DIRECTIONS
For the data below, count the lines that have the string "matrix" and state that number by itself.
**** INFORMATION SHOWN ****
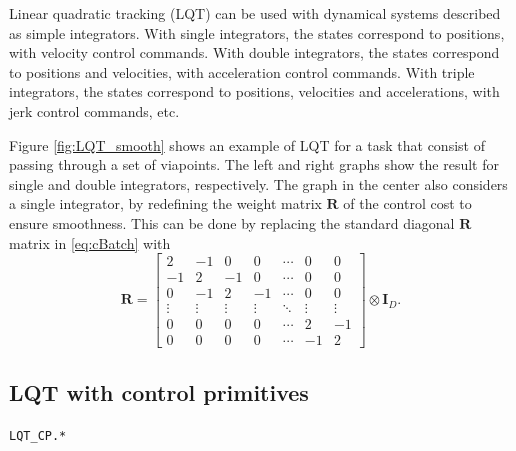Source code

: \documentclass[10pt,a4paper]{article} %
\newcommand{\filename}[1]{\colorbox{rr2}{\color{white}\texttt{#1}}}
\begin{document}
Linear quadratic tracking (LQT) can be used with dynamical systems described as simple integrators. With single integrators, the states correspond to positions, with velocity control commands. With double integrators, the states correspond to positions and velocities, with acceleration control commands. With triple integrators, the states correspond to positions, velocities and accelerations, with jerk control commands, etc.

Figure \ref{fig:LQT_smooth} shows an example of LQT for a task that consist of passing through a set of viapoints. The left and right graphs show the result for single and double integrators, respectively. The graph in the center also considers a single integrator, by redefining the weight matrix $\bm{R}$ of the control cost to ensure smoothness. This can be done by replacing the standard diagonal $\bm{R}$ matrix in \eqref{eq:cBatch} with
\begin{equation*}
	\bm{R} = \left[\begin{matrix}
	 2 & -1 &  0 &  0 & \cdots & 0 & 0 \\
	-1 &  2 & -1 &  0 & \cdots & 0 & 0 \\
	 0 & -1 &  2 & -1 & \cdots & 0 & 0 \\
	\vdots & \vdots & \vdots & \vdots & \ddots & \vdots & \vdots \\
	 0 &  0 &  0 &  0 & \cdots &  2 & -1 \\
	 0 &  0 &  0 &  0 & \cdots & -1 &  2 
	\end{matrix}\right] 
	\otimes \bm{I}_D.
\end{equation*}
\newline

\newpage
\subsection{LQT with control primitives}
\begin{flushright}
\filename{LQT\_CP.*}
\end{flushright}
\end{document}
****
TASK ANSWER
3